Correctness: In reviewing the proofs, I did not find any inaccuracies.
Clarity: Overall, the paper was well-written, though some of the emphasis could be reframed to focus on the perhaps more surprising results of the existence of PTAS for predicting Myersonian price. CLARIFICATIONS -------------------------------- - The origin of some constants in proofs is unintuitive, and it is unclear if they are arbitrary. (ex: exp(5), 10\epsilon) - Aren't discontinuous losses almost always NP-hard to optimize? In that sense, the result seems unsurprising. - There is a small difference between your revenue function (above line 25) and the revenue function in [MM14] Equation 1, namely that their v is in \reals^2. Can you speak to this? - Is there a consistent surrogate that makes sense in this context? ([MM14] uses a convex surrogate, but it is seemingly not consistent, see [MM14] Fig 1b.) ================= AFTER RESPONSE ================= -The use of constants for simplifying analysis makes sense; I just wasn't sure if there was something in the analysis I was missing in my reading. - Emphasizing the beauty of the hardness result might be helpful to readers, though I understand the difficulty given space constraints.
Relation to Prior Work: It took an external review of [MM14] for me to grasp how this paper differs. In the contextual offline revenue maximization setting, [MM14] is the only paper discussed. It is unclear if this is because this is the only other paper that has studied this setting, but given it was the only reference for the paper's setting, a more thorough review and comparison is needed.
Additional Feedback: - Figure 1 would be very helpful to have in the body of the paper. IMPRESSIONS -------------------------------- The primary contribution of this work, it seems is the PTAS, since [MM14] shows the target loss is discontinuous, and therefore it would seem hard to optimize, making the first result seemingly unsurprising. That being said, the PTAS (and lack of FPTAS) are both interesting results worth publication on their own.
Summary and Contributions: This paper studies Myersonian regression, which a variant of linear regression. The input is a set of samples representing the bids of a buyer for different products. The goal is to compute the (Myerson) pricing policy which maximizes the expected revenue, for any possible distribution from which the samples could be drawn from. The authors study the complexity of this problem: they show that is hard, there is no FPTAS, and present a PTAS that obtains an additive approximation of the optimal possible revenue, under normalization assumptions.
Strengths: The paper is definitely relevant to the NeurIPS community, and is almost complete in terms of sets of results: the authors have proved both the hardness of the problem (which was missing from previous work) and also presented a PTAS for it.

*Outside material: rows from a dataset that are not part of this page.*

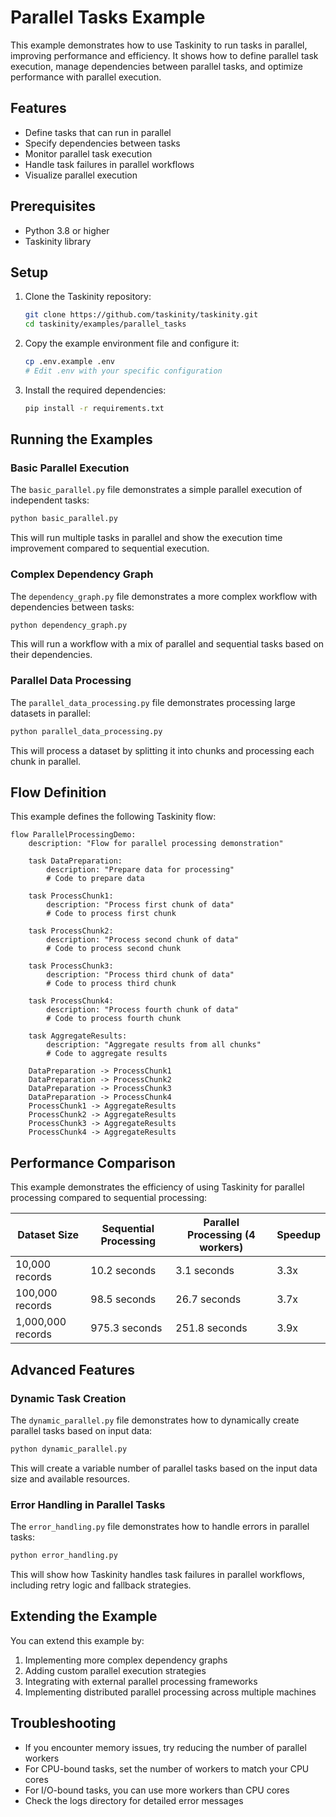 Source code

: # Parallel Tasks Example

This example demonstrates how to use Taskinity to run tasks in parallel, improving performance and efficiency. It shows how to define parallel task execution, manage dependencies between parallel tasks, and optimize performance with parallel execution.

## Features

- Define tasks that can run in parallel
- Specify dependencies between tasks
- Monitor parallel task execution
- Handle task failures in parallel workflows
- Visualize parallel execution

## Prerequisites

- Python 3.8 or higher
- Taskinity library

## Setup

1. Clone the Taskinity repository:
   ```bash
   git clone https://github.com/taskinity/taskinity.git
   cd taskinity/examples/parallel_tasks
   ```

2. Copy the example environment file and configure it:
   ```bash
   cp .env.example .env
   # Edit .env with your specific configuration
   ```

3. Install the required dependencies:
   ```bash
   pip install -r requirements.txt
   ```

## Running the Examples

### Basic Parallel Execution

The `basic_parallel.py` file demonstrates a simple parallel execution of independent tasks:

```bash
python basic_parallel.py
```

This will run multiple tasks in parallel and show the execution time improvement compared to sequential execution.

### Complex Dependency Graph

The `dependency_graph.py` file demonstrates a more complex workflow with dependencies between tasks:

```bash
python dependency_graph.py
```

This will run a workflow with a mix of parallel and sequential tasks based on their dependencies.

### Parallel Data Processing

The `parallel_data_processing.py` file demonstrates processing large datasets in parallel:

```bash
python parallel_data_processing.py
```

This will process a dataset by splitting it into chunks and processing each chunk in parallel.

## Flow Definition

This example defines the following Taskinity flow:

```
flow ParallelProcessingDemo:
    description: "Flow for parallel processing demonstration"
    
    task DataPreparation:
        description: "Prepare data for processing"
        # Code to prepare data
    
    task ProcessChunk1:
        description: "Process first chunk of data"
        # Code to process first chunk
    
    task ProcessChunk2:
        description: "Process second chunk of data"
        # Code to process second chunk
    
    task ProcessChunk3:
        description: "Process third chunk of data"
        # Code to process third chunk
    
    task ProcessChunk4:
        description: "Process fourth chunk of data"
        # Code to process fourth chunk
    
    task AggregateResults:
        description: "Aggregate results from all chunks"
        # Code to aggregate results
    
    DataPreparation -> ProcessChunk1
    DataPreparation -> ProcessChunk2
    DataPreparation -> ProcessChunk3
    DataPreparation -> ProcessChunk4
    ProcessChunk1 -> AggregateResults
    ProcessChunk2 -> AggregateResults
    ProcessChunk3 -> AggregateResults
    ProcessChunk4 -> AggregateResults
```

## Performance Comparison

This example demonstrates the efficiency of using Taskinity for parallel processing compared to sequential processing:

| Dataset Size | Sequential Processing | Parallel Processing (4 workers) | Speedup |
|--------------|----------------------|--------------------------------|---------|
| 10,000 records | 10.2 seconds | 3.1 seconds | 3.3x |
| 100,000 records | 98.5 seconds | 26.7 seconds | 3.7x |
| 1,000,000 records | 975.3 seconds | 251.8 seconds | 3.9x |

## Advanced Features

### Dynamic Task Creation

The `dynamic_parallel.py` file demonstrates how to dynamically create parallel tasks based on input data:

```bash
python dynamic_parallel.py
```

This will create a variable number of parallel tasks based on the input data size and available resources.

### Error Handling in Parallel Tasks

The `error_handling.py` file demonstrates how to handle errors in parallel tasks:

```bash
python error_handling.py
```

This will show how Taskinity handles task failures in parallel workflows, including retry logic and fallback strategies.

## Extending the Example

You can extend this example by:

1. Implementing more complex dependency graphs
2. Adding custom parallel execution strategies
3. Integrating with external parallel processing frameworks
4. Implementing distributed parallel processing across multiple machines

## Troubleshooting

- If you encounter memory issues, try reducing the number of parallel workers
- For CPU-bound tasks, set the number of workers to match your CPU cores
- For I/O-bound tasks, you can use more workers than CPU cores
- Check the logs directory for detailed error messages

Weaknesses: A concrete example/applications is missing to motivate the study of the problem. Also, the assumption that the samples come from truthful auctions seem quite restrictive (since auctions used in practice are typically not truthful). The authors do mention this as a future direction though.
Correctness: The methods seem to be correct as far I could check.
Clarity: The paper is adequately written.
Relation to Prior Work: The authors thoroughly discuss the related literature and where this paper stands in terms of previous work.
Additional Feedback: You do not need to write ||x||_2 for the 2-norm, ||x|| is enough; 2-norm is the default one for the length notation. Post rebuttal: Thank you for your response. My opinion remains the same.